Within this scenario, armed organizations waging guerrilla wars formed to foment a popular uprising, although these organizations never grew to the capacity of organizations in Colombia or Central America. Of these, the most significant armed organization was the Armed Forces of National Liberation (FALN), which was comprised of members from the PCV as well as the Movement of the Revolutionary Left (MIR). The FALN was active from 1960 into the 1970s and modelled itself on the Cuban July 26th Movement, concentrating itself in the countryside. The group had presence throughout the country and certainly impacted Venezuelan politics, but was never able to repeat the achievements of the movement they were modelled on. By the early 1980s, the armed struggle dissipated.
What’s more, many of the figures from the period of armed struggle integrated themselves into the electoral sphere, starting electoral parties such as the Movement Towards Socialism (MAS) or Causa R.

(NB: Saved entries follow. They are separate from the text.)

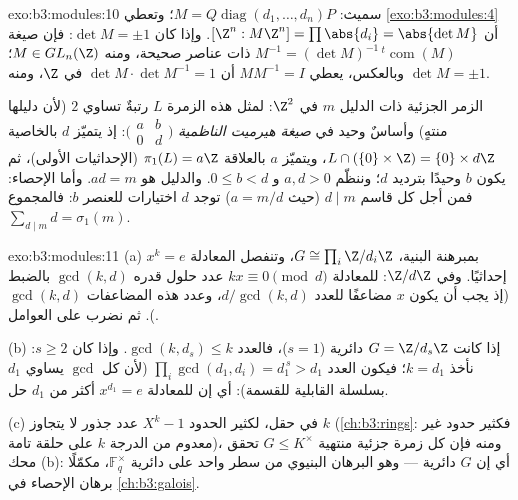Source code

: \begin{solution}{exo:b3:modules:10}
سميث: $M = Q\operatorname{diag}(d_1,\dots,d_n)P$؛ وتعطي \cref{exo:b3:modules:4} أن $[\Z^n : M\Z^n] = \prod\abs{d_i} =
\abs{\det M}$. وإذا كان
$\det M = \pm 1$: فإن صيغة  $M^{-1} = (\det M)^{-1}\,{}^{t}\!\operatorname{com}(M)$ ذات عناصر
صحيحة، ومنه $M \in GL_n(\Z)$؛ وبالعكس، يعطي $MM^{-1} = I$ أن
$\det M \cdot \det M^{-1} = 1$ في $\Z$، ومنه $\det M = \pm1$.

الزمر الجزئية ذات الدليل $m$ في $\Z^2$: لمثل هذه الزمرة $L$
رتبةٌ تساوي $2$ (لأن دليلها منتهٍ) وأساسٌ وحيد في \emph{صيغة
هيرميت الناظمية} $\bigl(\begin{smallmatrix} a & b\\ 0 &
d\end{smallmatrix}\bigr)$: إذ يتميّز $d$ بالخاصية $L \cap (\{0\}
\times \Z) = \{0\} \times d\Z$،
ويتميّز $a$ بالعلاقة $\pi_1(L) = a\Z$ (الإحداثيات الأولى)، ثم
يكون $b$ وحيدًا بترديد $d$؛ وننظّم $a, d
> 0$ و $0 \leq b < d$.
والدليل هو $ad = m$. وأما الإحصاء: فمن أجل كل قاسم $d \mid m$
(حيث $a = m/d$) توجد $d$ اختيارات للعنصر $b$: فالمجموع $\sum_{d \mid m} d = \sigma_1(m)$.
\end{solution}

\begin{solution}{exo:b3:modules:11}
(a) بمبرهنة البنية، $G \cong \prod_i\Z/d_i\Z$، وتنفصل المعادلة $x^k = e$ إحداثيًا.
وفي $\Z/d\Z$: للمعادلة $kx \equiv 0
\pmod d$ عدد حلول قدره $\gcd(k, d)$ بالضبط (إذ
يجب أن يكون $x$ مضاعفًا للعدد $d/\gcd(k,d)$، وعدد هذه المضاعفات
$\gcd(k, d)$). ثم نضرب على العوامل.

(b) إذا كانت $G = \Z/d_s\Z$ دائرية ($s = 1$)، فالعدد $\gcd(k, d_s) \leq k$.
وإذا كان $s \geq 2$: نأخذ $k = d_1$؛ فيكون العدد $\prod_i\gcd(d_1, d_i) = d_1^{\,s} > d_1$ (لأن
كل $\gcd$ يساوي $d_1$ بسلسلة القابلية للقسمة): أي إن
للمعادلة $x^{d_1} = e$ أكثر من $d_1$ حل.

(c) في حقل، لكثير الحدود $X^k - 1$ عدد جذور لا يتجاوز $k$
(\cref{ch:b3:rings}: فكثير حدود غير معدوم من الدرجة $k$ على حلقة تامة)،
ومنه فإن كل زمرة جزئية منتهية $G \leq K^\times$ تحقق محك (b): أي إن $G$
دائرية --- وهو البرهان البنيوي من سطر واحد على دائرية $\mathbb F_q^\times$،
مكمّلًا برهان الإحصاء في \cref{ch:b3:galois}.
\end{solution}

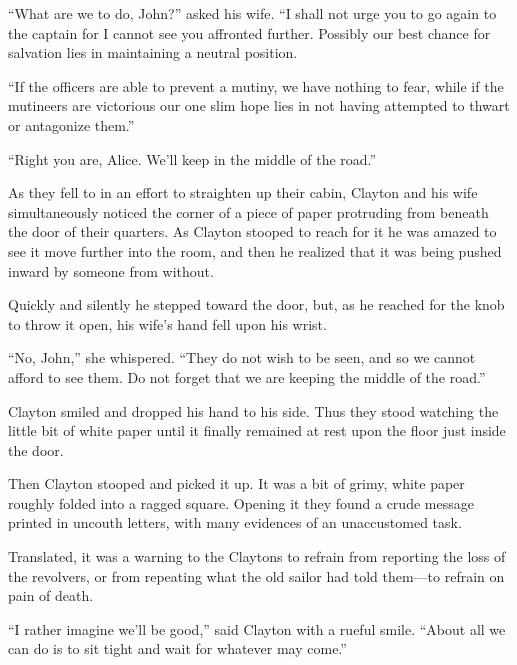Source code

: “What are we to do, John?” asked his wife. “I shall not urge you to go again to the captain for I cannot see you affronted further. Possibly our best chance for salvation lies in maintaining a neutral position.

“If the officers are able to prevent a mutiny, we have nothing to fear, while if the mutineers are victorious our one slim hope lies in not having attempted to thwart or antagonize them.”

“Right you are, Alice. We’ll keep in the middle of the road.”

As they fell to in an effort to straighten up their cabin, Clayton and his wife simultaneously noticed the corner of a piece of paper protruding from beneath the door of their quarters. As Clayton stooped to reach for it he was amazed to see it move further into the room, and then he realized that it was being pushed inward by someone from without.

Quickly and silently he stepped toward the door, but, as he reached for the knob to throw it open, his wife’s hand fell upon his wrist.

“No, John,” she whispered. “They do not wish to be seen, and so we cannot afford to see them. Do not forget that we are keeping the middle of the road.”

Clayton smiled and dropped his hand to his side. Thus they stood watching the little bit of white paper until it finally remained at rest upon the floor just inside the door.

Then Clayton stooped and picked it up. It was a bit of grimy, white paper roughly folded into a ragged square. Opening it they found a crude message printed in uncouth letters, with many evidences of an unaccustomed task.

Translated, it was a warning to the Claytons to refrain from reporting the loss of the revolvers, or from repeating what the old sailor had told them—to refrain on pain of death.

“I rather imagine we’ll be good,” said Clayton with a rueful smile. “About all we can do is to sit tight and wait for whatever may come.”

\clearpage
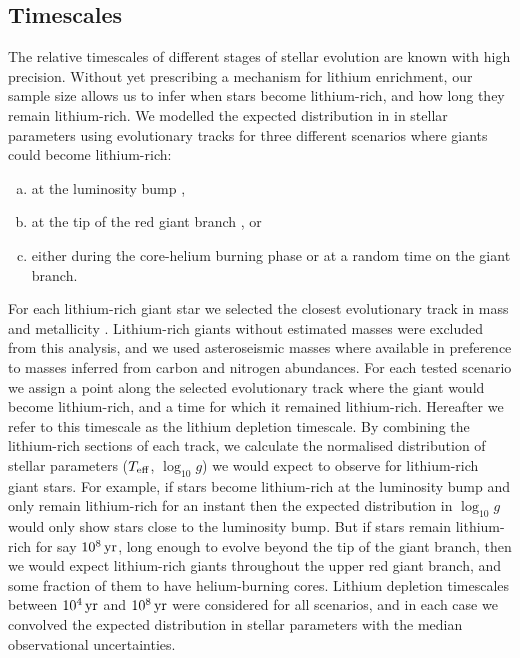\documentclass[twocolumn]{aastex62}
\begin{document}
\subsection{Timescales}

The relative timescales of different stages of stellar evolution are known with
high precision. Without yet prescribing a mechanism for lithium 
enrichment, our sample size allows us to infer when stars become lithium-rich,
and how long they remain lithium-rich. We modelled the expected distribution 
in in stellar parameters using evolutionary tracks \citep{Dotter_2016,Choi_2016}
for three different scenarios where giants could become lithium-rich:
\begin{enumerate}[(a)]
	\item at the luminosity bump \citep[e.g.,][]{Charbonnel_2000},
	\item at the tip of the red giant branch \citep[e.g.,][]{Lattanzio_2014}, or
	\item either during the core-helium burning phase or at a random time on the giant branch.
\end{enumerate} 


For each lithium-rich giant star we selected the closest evolutionary track in 
mass and metallicity \citep{Dotter_2016,Choi_2016}. Lithium-rich giants without 
estimated masses were excluded from this analysis, and we used asteroseismic masses 
where available in preference to masses inferred from carbon and nitrogen abundances. 
For each tested scenario we assign a point along the selected evolutionary track 
where the giant would become lithium-rich, and a time for which it remained 
lithium-rich. Hereafter we refer to this timescale as the lithium depletion timescale. 
By combining the lithium-rich sections of each track, we calculate the normalised distribution 
of stellar parameters ($T_{\rm eff}$, $\log_{10}{g}$) we would expect to 
observe for lithium-rich giant stars. For example, if stars become lithium-rich 
at the luminosity bump and only remain lithium-rich for an instant then the expected
distribution in $\log_{10}{g}$ would only show stars close to the luminosity bump.
But if stars remain lithium-rich for say $10^8\,{\rm yr}$, long enough to evolve 
beyond the tip of the giant branch, then we would expect lithium-rich giants 
throughout the upper red giant branch, and some fraction of them to have
helium-burning cores.
Lithium depletion timescales between $10^4\,{\rm yr}$ and $10^8\,{\rm yr}$ were 
considered for all scenarios, and in each case we convolved the expected distribution in stellar 
parameters with the median observational uncertainties. 
\end{document}
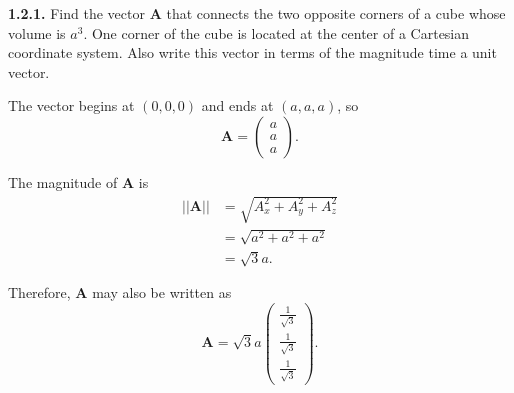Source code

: \documentclass{article}
\begin{document}
\textbf{1.2.1.} Find the vector $\mathbf{A}$ that connects the two opposite corners of a cube whose volume is $a^3$. One
corner of the cube is located at the center of a Cartesian coordinate system. Also write this vector in terms of the
magnitude time a unit vector.

\vspace{24pt}

The vector begins at $(0,0,0)$ and ends at $(a,a,a)$, so \[\mathbf{A} = \begin{pmatrix} a \\ a \\ a \end{pmatrix}.\]

The magnitude of $\mathbf{A}$ is
\begin{equation*}
	\begin{split}
		||\mathbf{A}|| & = \sqrt{A_x^2 + A_y^2 + A_z^2} \\
		& = \sqrt{a^2 + a^2 + a^2} \\
		& = \sqrt{3}a.
	\end{split}
\end{equation*}

Therefore, $\mathbf{A}$ may also be written as \[\mathbf{A} = \sqrt{3}a \begin{pmatrix} \frac{1}{\sqrt{3}} \\
		\frac{1}{\sqrt{3}} \\ \frac{1}{\sqrt{3}}\end{pmatrix}.\]
\end{document}
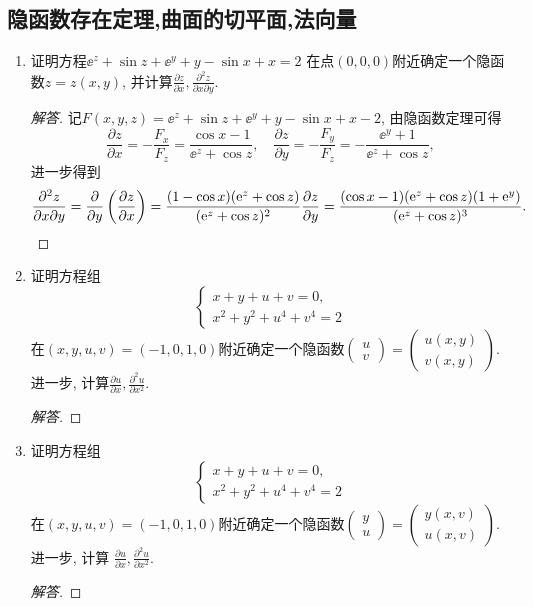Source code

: \subsection{隐函数存在定理,曲面的切平面,法向量}
\begin{1a}
\begin{enumerate}
\item 证明方程\(\ee^z+\sin z+\ee^y+y-\sin x+x=2\)
在点\((0,0,0)\)附近确定一个隐函数\(z=z(x,y)\), 
并计算\(\frac{\partial z}{\partial x},\frac{\partial^2 z}{\partial x\partial y}\).
\begin{proof}[解答]
记\(F(x,y,z)=\ee^z+\sin z+\ee^y+y-\sin x+x-2\), 由隐函数定理可得
\[\frac{\partial z}{\partial x}=-\frac{F_x}{F_z}=\frac{\cos x-1}{\ee^z+\cos z},\quad
\frac{\partial z}{\partial y}=-\frac{F_y}{F_z}=-\frac{\ee^y+1}{\ee^z+\cos z},\]
进一步得到\[\frac{\partial^2z}{\partial x\partial y}
=\frac{\partial}{\partial y}\left(\frac{\partial z}{\partial x}\right)
=\frac{(1-\cos x)(\ee^z+\cos z)}{(\ee^z+\cos z)^2}\frac{\partial z}{\partial y}
=\frac{(\cos x-1)(\ee^z+\cos z)(1+\ee^y)}{(\ee^z+\cos z)^3}.\qedhere\]
\end{proof}
\item 证明方程组\[\begin{cases}
    x+y+u+v=0,\\ x^2+y^2+u^4+v^4=2
\end{cases}\]在\((x,y,u,v)=(-1,0,1,0)\)附近确定一个隐函数\(\begin{pmatrix}
u\\ v
\end{pmatrix}=\begin{pmatrix}
u(x,y)\\v(x,y)
\end{pmatrix}\). 进一步, 计算\(\frac{\partial u}{\partial x},\frac{\partial^2u}{\partial x^2}.\)
\begin{proof}[解答]

\end{proof}

\item 证明方程组\[\begin{cases}
    x+y+u+v=0,\\x^2+y^2+u^4+v^4=2
\end{cases}\]在\((x,y,u,v)=(-1,0,1,0)\)附近确定一个隐函数\(\begin{pmatrix}
y\\ u
\end{pmatrix}=\begin{pmatrix}
y(x,v)\\u(x,v)
\end{pmatrix}\). 进一步, 计算
\(\frac{\partial u}{\partial x},\frac{\partial^2u}{\partial x^2}.\)
\begin{proof}[解答]

\end{proof}
\end{enumerate}
\end{1a}

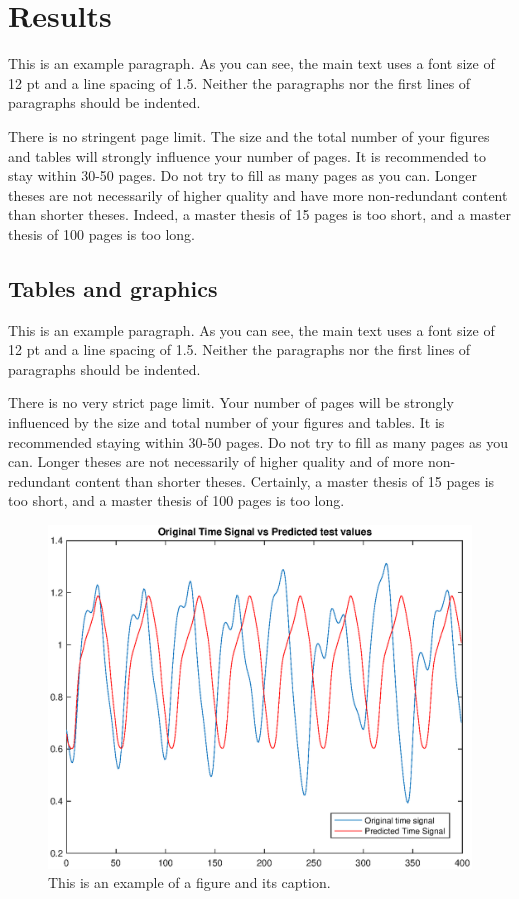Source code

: 
\chapter{Results}

This is an example paragraph. As you can see, the main text uses a font size of 12 pt and a line spacing of 1.5. Neither the paragraphs nor the first lines of paragraphs should be indented.

There is no stringent page limit. The size and the total number of your figures and tables will strongly influence your number of pages. It is recommended to stay within 30-50 pages. Do not try to fill as many pages as you can. Longer theses are not necessarily of higher quality and have more non-redundant content than shorter theses. Indeed, a master thesis of 15 pages is too short, and a master thesis of 100 pages is too long.

\section{Tables and graphics}

This is an example paragraph. As you can see, the main text uses a font size of 12 pt and a line spacing of 1.5. Neither the paragraphs nor the first lines of paragraphs should be indented.

There is no very strict page limit. Your number of pages will be strongly influenced by the size and total number of your figures and tables. It is recommended staying within 30-50 pages. Do not try to fill as many pages as you can. Longer theses are not necessarily of higher quality and of more non-redundant content than shorter theses. Certainly, a master thesis of 15 pages is too short, and a master thesis of 100 pages is too long.

\begin{figure}[!ht]
\includegraphics[clip,width=\columnwidth]{Figures/PlotTimeSeriesResult}%
\caption{This is an example of a figure and its caption.}
\label{fig:timeseries}
\end{figure}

In fact, such was the effectiveness of corporatism in Venezuela that it was held up and lauded by liberals and conservatives alike as an ‘exceptional democracy’. That is, until this facade was lifted during the Caracazo rebellion of 1989. A severe structural reform and austerity package imposed by the International Monetary Fund and implemented by the Accion Democratica led to dramatic increases of the price of oil and basic food stuff, leading to a mass uprising throughout the country and severe state repression. In the aftermath, with up to 3000 people massacred, traditional political parties were discredited and the entire political-economic system was in disrepute.
In this crisis of illegitimacy for the Venezuelan state and all its political actors, steps in a paratrooper named Hugo Chavez Frias, who was widely recognized for having played a leading role in a failed coup attempt in 1992 that sought to implement a progressive nationalist platform. Following his jailing and release, Chavez campaigned heavily and won the presidency in 1998 with a main campaign promise to call a constituent assembly to change the constitution of the country. Importantly here, Chavez did not merely win an election due to some mystical charisma. With the experience and networks previously worked out from his clandestine Revolutionary Bolivarian Movement ‘200’, they spent several years organizing, weaving together scattered groups and organizations with the demand of a constitutional assembly.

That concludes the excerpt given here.